The second thing that jumps out is the slopes—the lines for NBA, NHL, NFL, and NCAA Basketball look almost parallel, while college football and MLB are outliers for different reasons. College football’s best team wins the title more often than the NFL’s despite having the best regular season record at the same rate. The MLB’s best team, on the other hand, wins the title less often than expected given their regular season performance. This is due to the length of their regular season—162 games—almost twice as many as any other sport—meaning the actual best team more frequently is the best regular season team.

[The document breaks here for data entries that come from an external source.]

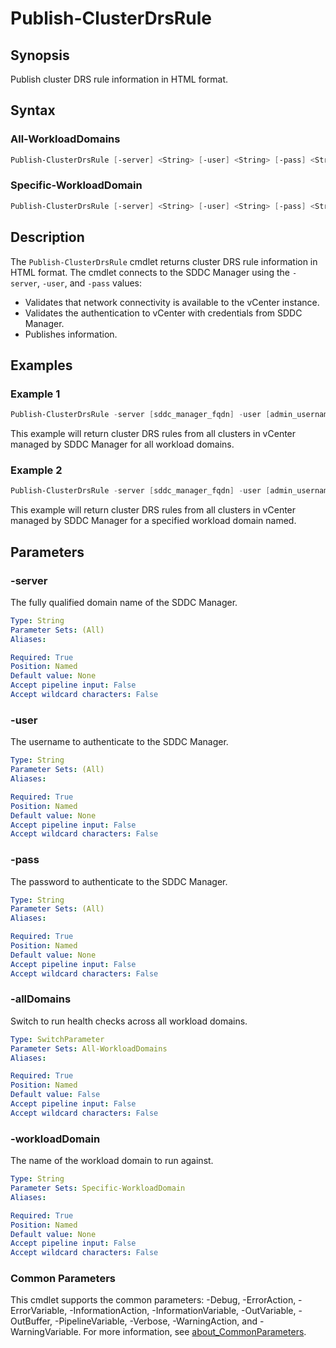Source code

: # Publish-ClusterDrsRule

## Synopsis

Publish cluster DRS rule information in HTML format.

## Syntax

### All-WorkloadDomains

```powershell
Publish-ClusterDrsRule [-server] <String> [-user] <String> [-pass] <String> [-allDomains] [<CommonParameters>]
```

### Specific-WorkloadDomain

```powershell
Publish-ClusterDrsRule [-server] <String> [-user] <String> [-pass] <String> [-workloadDomain] <String> [<CommonParameters>]
```

## Description

The `Publish-ClusterDrsRule` cmdlet returns cluster DRS rule information in HTML format.
The cmdlet connects to the SDDC Manager using the `-server`, `-user`, and `-pass` values:

- Validates that network connectivity is available to the vCenter instance.
- Validates the authentication to vCenter with credentials from SDDC Manager.
- Publishes information.

## Examples

### Example 1

```powershell
Publish-ClusterDrsRule -server [sddc_manager_fqdn] -user [admin_username] -pass [admin_password] -allDomains
```

This example will return cluster DRS rules from all clusters in vCenter managed by SDDC Manager for all workload domains.

### Example 2

```powershell
Publish-ClusterDrsRule -server [sddc_manager_fqdn] -user [admin_username] -pass [admin_password] -workloadDomain [workload_domain_name]
```

This example will return cluster DRS rules from all clusters in vCenter managed by SDDC Manager for a specified workload domain named.

## Parameters

### -server

The fully qualified domain name of the SDDC Manager.

```yaml
Type: String
Parameter Sets: (All)
Aliases:

Required: True
Position: Named
Default value: None
Accept pipeline input: False
Accept wildcard characters: False
```

### -user

The username to authenticate to the SDDC Manager.

```yaml
Type: String
Parameter Sets: (All)
Aliases:

Required: True
Position: Named
Default value: None
Accept pipeline input: False
Accept wildcard characters: False
```

### -pass

The password to authenticate to the SDDC Manager.

```yaml
Type: String
Parameter Sets: (All)
Aliases:

Required: True
Position: Named
Default value: None
Accept pipeline input: False
Accept wildcard characters: False
```

### -allDomains

Switch to run health checks across all workload domains.

```yaml
Type: SwitchParameter
Parameter Sets: All-WorkloadDomains
Aliases:

Required: True
Position: Named
Default value: False
Accept pipeline input: False
Accept wildcard characters: False
```

### -workloadDomain

The name of the workload domain to run against.

```yaml
Type: String
Parameter Sets: Specific-WorkloadDomain
Aliases:

Required: True
Position: Named
Default value: None
Accept pipeline input: False
Accept wildcard characters: False
```

### Common Parameters

This cmdlet supports the common parameters: -Debug, -ErrorAction, -ErrorVariable, -InformationAction, -InformationVariable, -OutVariable, -OutBuffer, -PipelineVariable, -Verbose, -WarningAction, and -WarningVariable. For more information, see [about_CommonParameters](http://go.microsoft.com/fwlink/?LinkID=113216).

Looking at the title winning chances for the best teams, college basketball is the most chaotic, while the NBA is the best at unearthing the truly best team. This is unsurprising when comparing the postseason formats for all sports: the NBA, NHL, and MLB are the only ones to use series in every round of the postseason, usually 7-game series. This tends to balance out the randomness, giving the better teams the opportunity to recover from an off day. In practice, this makes the NHL and MLB basically identical to the NFL, where each game has less randomness, but where the playoffs are single elimination. The NBA has less randomness on the game level AND 7-game series throughout the playoffs, leading to a more accurate and less chaotic result.